Choosing Wisely:

Don’t continue hospital-prescribed stress ulcer prophylaxis with proton pump inhibitor therapy in the absence of an appropriate diagnosis in the post-acute and long-term care population.

Rationale and Comments: In the absence of an appropriate diagnosis for the long-term use of proton pump inhibitors in post-acute and long-term care populations, stop hospital-prescribed medications for stress prophylaxis, as literature does not support proton pump inhibitor use for stress ulcer prophylaxis outside the ICU setting. It is important to determine the indication for use and balance potential harm versus benefit, recognizing known adverse events with long-term proton pump inhibitor use, including pneumonia, diminished vitamin absorption, and bacterial infections such as Clostridium difficile.
Sponsoring Organizations:
  • Society for Post-Acute and Long-Term Care Medicine
  • Sources:
  • Expert consensus
  • Disciplines:
  • Geriatric Medicine
  • Gastroenterologic
  • References: • Wilsdon TD, et al. Effectiveness of interventions to deprescribe inappropriate proton pump inhibitors in older adults. Drugs Aging. 2017;34(4):265-287.

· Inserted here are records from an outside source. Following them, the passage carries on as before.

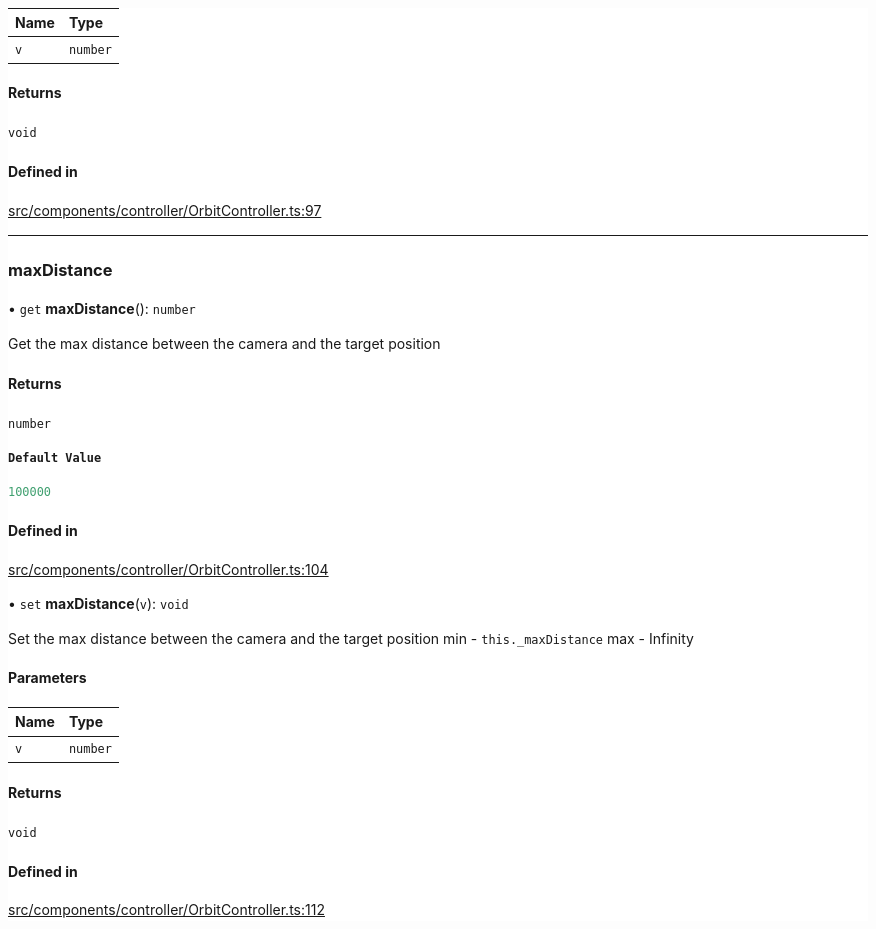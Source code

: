 | Name | Type |
| :------ | :------ |
| `v` | `number` |

#### Returns

`void`

#### Defined in

[src/components/controller/OrbitController.ts:97](https://github.com/Orillusion/orillusion/blob/main/src/components/controller/OrbitController.ts#L97)

___

### maxDistance

• `get` **maxDistance**(): `number`

Get the max distance between the camera and the target position

#### Returns

`number`

**`Default Value`**

```ts
100000
```

#### Defined in

[src/components/controller/OrbitController.ts:104](https://github.com/Orillusion/orillusion/blob/main/src/components/controller/OrbitController.ts#L104)

• `set` **maxDistance**(`v`): `void`

Set the max distance between the camera and the target position
min - `this._maxDistance`
max - Infinity

#### Parameters

| Name | Type |
| :------ | :------ |
| `v` | `number` |

#### Returns

`void`

#### Defined in

[src/components/controller/OrbitController.ts:112](https://github.com/Orillusion/orillusion/blob/main/src/components/controller/OrbitController.ts#L112)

    • Ito T, et al. Association of long-term proton pump inhibitor therapy with bone fractures and effects on absorption of calcium, vitamin B12, iron, and magnesium. Curr Gastroenterol Rep. 2010;12(6):448-457.
    • Wilhelm SM, et al. Perils and pitfalls of long-term effects of proton pump inhibitors. Expert Rev Clin Pharmacol. 2013;6(4):443-451.
    • Johnson DA, et al. Reported side effects and complications of long-term proton pump inhibitor use: dissecting the evidence. Clin Gastroenterol Hepatol. 2013;11(5):458-464; quiz e37-e38.